Exercise objective
The span to repeat in the listing below runs from the line containing "Regardless of tract, metric, or" to the line containing "Further investigation into", inclusive. Repeat it exactly, and only it.

Data for processing
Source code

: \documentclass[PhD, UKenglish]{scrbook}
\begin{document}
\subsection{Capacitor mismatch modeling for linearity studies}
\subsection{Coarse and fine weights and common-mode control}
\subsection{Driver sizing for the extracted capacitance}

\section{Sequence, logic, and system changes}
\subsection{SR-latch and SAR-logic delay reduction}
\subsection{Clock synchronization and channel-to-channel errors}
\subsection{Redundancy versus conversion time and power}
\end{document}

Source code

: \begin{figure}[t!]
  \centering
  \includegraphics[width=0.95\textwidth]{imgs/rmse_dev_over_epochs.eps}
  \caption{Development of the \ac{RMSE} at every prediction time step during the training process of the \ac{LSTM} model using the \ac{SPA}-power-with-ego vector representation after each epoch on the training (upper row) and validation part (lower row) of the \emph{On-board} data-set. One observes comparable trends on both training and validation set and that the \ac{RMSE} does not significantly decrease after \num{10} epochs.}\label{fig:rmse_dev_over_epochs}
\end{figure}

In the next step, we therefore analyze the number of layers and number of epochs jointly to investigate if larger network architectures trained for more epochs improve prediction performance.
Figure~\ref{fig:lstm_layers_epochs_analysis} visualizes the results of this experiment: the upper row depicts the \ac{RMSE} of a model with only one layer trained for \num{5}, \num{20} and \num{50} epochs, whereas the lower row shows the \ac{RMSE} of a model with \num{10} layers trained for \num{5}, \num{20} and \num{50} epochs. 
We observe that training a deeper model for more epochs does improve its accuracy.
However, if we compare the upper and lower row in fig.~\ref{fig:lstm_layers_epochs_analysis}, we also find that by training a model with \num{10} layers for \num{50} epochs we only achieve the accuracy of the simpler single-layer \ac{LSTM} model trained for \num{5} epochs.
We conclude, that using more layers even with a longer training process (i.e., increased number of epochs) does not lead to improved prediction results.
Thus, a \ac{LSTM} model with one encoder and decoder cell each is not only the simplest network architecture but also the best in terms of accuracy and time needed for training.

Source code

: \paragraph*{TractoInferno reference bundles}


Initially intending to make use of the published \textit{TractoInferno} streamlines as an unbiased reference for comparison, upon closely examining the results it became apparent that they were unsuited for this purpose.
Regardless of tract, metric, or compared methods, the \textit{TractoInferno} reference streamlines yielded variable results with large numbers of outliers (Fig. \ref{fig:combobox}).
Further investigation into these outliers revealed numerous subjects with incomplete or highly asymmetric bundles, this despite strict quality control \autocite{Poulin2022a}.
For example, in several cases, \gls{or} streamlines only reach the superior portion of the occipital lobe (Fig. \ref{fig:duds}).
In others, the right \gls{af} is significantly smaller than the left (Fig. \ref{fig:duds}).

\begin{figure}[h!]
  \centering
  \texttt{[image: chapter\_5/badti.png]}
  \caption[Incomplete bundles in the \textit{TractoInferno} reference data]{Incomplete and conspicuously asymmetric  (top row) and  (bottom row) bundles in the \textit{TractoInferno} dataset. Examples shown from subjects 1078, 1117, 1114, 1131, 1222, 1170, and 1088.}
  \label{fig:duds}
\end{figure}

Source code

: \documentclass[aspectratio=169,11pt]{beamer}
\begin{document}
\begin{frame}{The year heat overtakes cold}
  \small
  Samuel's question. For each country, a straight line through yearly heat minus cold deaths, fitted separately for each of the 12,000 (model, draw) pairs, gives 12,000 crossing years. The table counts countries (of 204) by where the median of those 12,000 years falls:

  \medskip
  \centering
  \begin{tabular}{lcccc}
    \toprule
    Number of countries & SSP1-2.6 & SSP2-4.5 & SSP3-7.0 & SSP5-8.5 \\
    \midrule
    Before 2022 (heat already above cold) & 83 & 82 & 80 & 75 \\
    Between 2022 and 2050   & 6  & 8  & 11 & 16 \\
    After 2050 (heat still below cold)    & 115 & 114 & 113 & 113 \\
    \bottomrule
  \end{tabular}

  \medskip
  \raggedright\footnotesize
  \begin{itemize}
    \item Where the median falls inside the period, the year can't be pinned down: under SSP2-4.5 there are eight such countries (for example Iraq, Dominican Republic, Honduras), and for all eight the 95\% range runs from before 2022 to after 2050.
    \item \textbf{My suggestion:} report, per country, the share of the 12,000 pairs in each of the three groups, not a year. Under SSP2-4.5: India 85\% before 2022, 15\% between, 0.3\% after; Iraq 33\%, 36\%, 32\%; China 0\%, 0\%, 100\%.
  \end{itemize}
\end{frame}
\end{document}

Result below
Regardless of tract, metric, or compared methods, the \textit{TractoInferno} reference streamlines yielded variable results with large numbers of outliers (Fig. \ref{fig:combobox}).
Further investigation into these outliers revealed numerous subjects with incomplete or highly asymmetric bundles, this despite strict quality control \autocite{Poulin2022a}.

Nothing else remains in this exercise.